EXERCISE BRIEF => Only the lines from the one with "MAE-CSQ-02<br>" to the end of the records are wanted, each repeated exactly, both ends included.

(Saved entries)
--*--
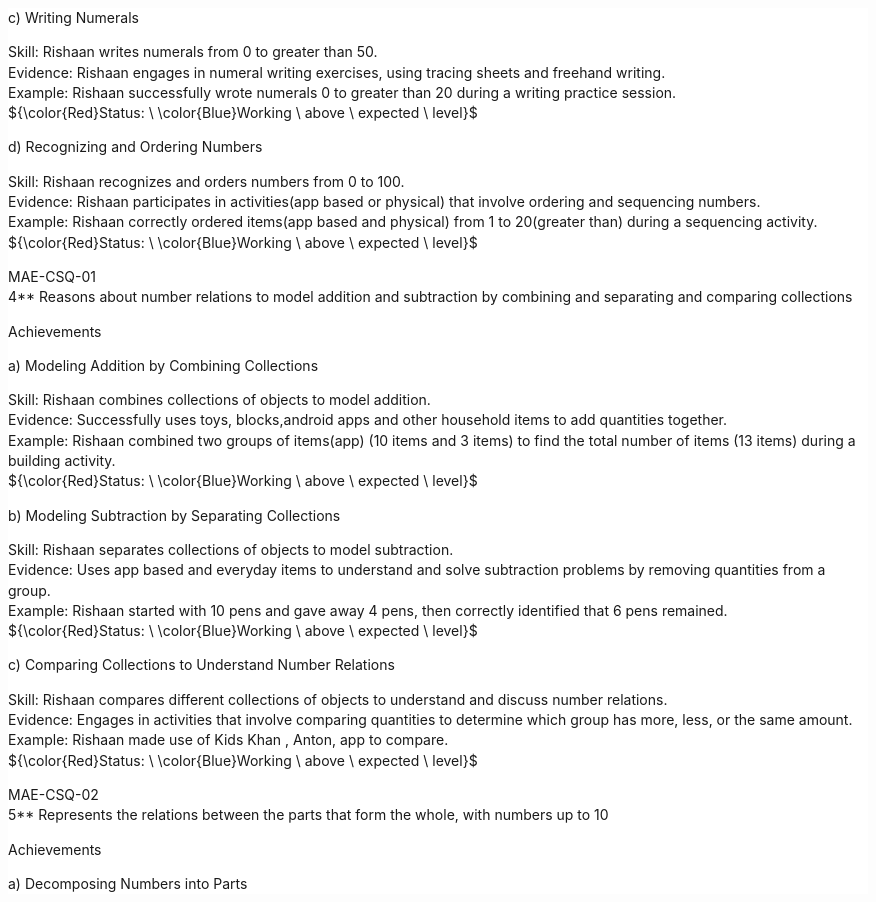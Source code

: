 c) Writing Numerals<br>

Skill: Rishaan writes numerals from 0 to greater than 50.<br>
Evidence: Rishaan engages in numeral writing exercises, using tracing sheets and freehand writing.<br>
Example: Rishaan successfully wrote numerals 0 to greater than 20 during a writing practice session.<br>
${\color{Red}Status: \ \color{Blue}Working \ above \ expected \ level}$<br>

d) Recognizing and Ordering Numbers<br>

Skill: Rishaan recognizes and orders numbers from 0 to 100.<br>
Evidence: Rishaan participates in activities(app based or physical) that involve ordering and sequencing numbers.<br>
Example: Rishaan correctly ordered items(app based and physical) from 1 to 20(greater than) during a sequencing activity.<br>
${\color{Red}Status: \ \color{Blue}Working \ above \ expected \ level}$<br>

MAE-CSQ-01<br>
4** Reasons about number  relations to model addition and subtraction by combining and separating and comparing collections

Achievements<br>

a) Modeling Addition by Combining Collections<br>

Skill: Rishaan combines collections of objects to model addition.<br>
Evidence: Successfully uses toys, blocks,android apps and other household items to add quantities together.<br>
Example: Rishaan combined two groups of items(app) (10 items and 3 items) to find the total number of items (13 items) during a building activity.<br>
${\color{Red}Status: \ \color{Blue}Working \ above \ expected \ level}$<br>

b) Modeling Subtraction by Separating Collections<br>

Skill: Rishaan separates collections of objects to model subtraction.<br>
Evidence: Uses app based and everyday items to understand and solve subtraction problems by removing quantities from a group.<br>
Example: Rishaan started with 10 pens and gave away 4 pens, then correctly identified that 6 pens remained.<br>
${\color{Red}Status: \ \color{Blue}Working \ above \ expected \ level}$<br>

c) Comparing Collections to Understand Number Relations<br>

Skill: Rishaan compares different collections of objects to understand and discuss number relations.<br>
Evidence: Engages in activities that involve comparing quantities to determine which group has more, less, or the same amount.<br>
Example: Rishaan made use of Kids Khan , Anton, app to compare.<br>
${\color{Red}Status: \ \color{Blue}Working \ above \ expected \ level}$<br>

MAE-CSQ-02<br>
5** Represents the relations between the parts that form the whole, with numbers up to 10

Achievements<br>

a) Decomposing Numbers into Parts<br>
--*--
REPLY =>
MAE-CSQ-02<br>
5** Represents the relations between the parts that form the whole, with numbers up to 10

Achievements<br>

a) Decomposing Numbers into Parts<br>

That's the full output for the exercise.